As Yoni reimagined his approach to creating music, he also began thinking of new ways to share the music with his audience. “I initially wanted to release the music as I progressed through the project,” Yoni says. “When I finished a movement I wanted to put it up digitally on Bandcamp or Soundcloud. I just wanted to make little pieces of music and put them out there. But I had a call with my manager and the label and they said, ‘We can release stuff through time like that, but we want to do it properly.’ So the idea of the project changed after that, but it retained the integrity of working in movements. It’s definitely a very different way of working for me. I think it has yielded some interesting results.”

The concept of sharing AOKOHIO in segments over time has been preserved with the release of an accompanying visual album. “I think it’s a very artful way of putting the music out there,” Yoni explains. “It’s like a television series, it’s revealing itself slowly over time. I think it’s cool that the audience gets to hear it one piece at a time, and has to wait and digest each piece before they get the next one.”

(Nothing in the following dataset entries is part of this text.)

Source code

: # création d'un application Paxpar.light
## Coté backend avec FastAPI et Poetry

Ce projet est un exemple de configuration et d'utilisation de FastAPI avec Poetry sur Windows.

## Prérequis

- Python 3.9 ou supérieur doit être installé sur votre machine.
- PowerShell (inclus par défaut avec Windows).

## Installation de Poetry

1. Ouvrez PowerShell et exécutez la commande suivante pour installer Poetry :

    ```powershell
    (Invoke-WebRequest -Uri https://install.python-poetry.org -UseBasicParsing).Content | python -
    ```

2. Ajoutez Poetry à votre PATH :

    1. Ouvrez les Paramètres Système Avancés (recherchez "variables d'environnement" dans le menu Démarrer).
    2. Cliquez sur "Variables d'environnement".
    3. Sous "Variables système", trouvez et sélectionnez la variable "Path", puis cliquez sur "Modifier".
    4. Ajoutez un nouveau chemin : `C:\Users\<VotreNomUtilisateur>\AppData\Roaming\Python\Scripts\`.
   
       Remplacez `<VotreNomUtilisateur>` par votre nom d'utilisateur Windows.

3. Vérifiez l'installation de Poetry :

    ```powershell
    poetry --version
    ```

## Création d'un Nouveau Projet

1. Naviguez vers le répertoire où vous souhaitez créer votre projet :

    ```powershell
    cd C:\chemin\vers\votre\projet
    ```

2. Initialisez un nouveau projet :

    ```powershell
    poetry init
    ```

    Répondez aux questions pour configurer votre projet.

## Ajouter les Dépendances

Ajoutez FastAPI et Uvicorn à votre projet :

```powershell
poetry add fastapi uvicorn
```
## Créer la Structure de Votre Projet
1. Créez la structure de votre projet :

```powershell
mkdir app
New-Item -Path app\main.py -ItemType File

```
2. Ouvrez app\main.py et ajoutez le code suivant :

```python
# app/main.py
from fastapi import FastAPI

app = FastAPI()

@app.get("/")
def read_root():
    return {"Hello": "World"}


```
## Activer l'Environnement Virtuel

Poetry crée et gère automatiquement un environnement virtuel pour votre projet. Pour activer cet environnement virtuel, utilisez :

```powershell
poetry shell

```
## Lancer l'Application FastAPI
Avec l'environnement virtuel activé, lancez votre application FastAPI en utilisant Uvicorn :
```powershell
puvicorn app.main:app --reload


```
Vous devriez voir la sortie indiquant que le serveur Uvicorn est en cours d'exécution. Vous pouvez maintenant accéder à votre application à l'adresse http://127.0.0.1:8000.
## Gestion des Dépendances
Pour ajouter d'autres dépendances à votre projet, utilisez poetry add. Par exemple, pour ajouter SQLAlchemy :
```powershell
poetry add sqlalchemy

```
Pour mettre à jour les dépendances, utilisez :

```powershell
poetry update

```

“I knew early on that I wanted that visual element for this album,” Yoni recalls. “My brother and I have worked on video stuff our whole lives. Our dad had video equipment since we were little kids, he had an editing suite in our basement. We weren’t rich, we were actually fairly poor, but somehow he’d gotten ahold of these video editing decks and cameras. Even though my brother and I had dabbled in video as kids, it’s not what we do for a living. So we wanted to find someone, and fucking randomly a guy messaged me on Instagram and was like, ‘Hey, I like your music and I’d love to work with you.’ I looked at his work and I was like, ‘This guy is for real!’ “

The author of that fateful Instagram message was Sundance award-winning director Miles Joris-Peyrafitte. “Miles directed the first three segments of the visual album and is the mastermind of the overarching video project,” Yoni explains. Joris-Peyrafitte’s visuals cut contemporary footage of Yoni and actress Tatiana Maslany with vintage home videos documenting Yoni’s childhood life in Cincinnati. It’s a fitting juxtaposition, as Yoni’s lyrics on AOKOHIO seem to question how memory, history, and place shape our anxieties and sense of self. “I moved back to Cincinnati after living in the Bay Area for over a decade,” Yoni says. “This album is very much me thinking about my mom and dad, and my siblings.”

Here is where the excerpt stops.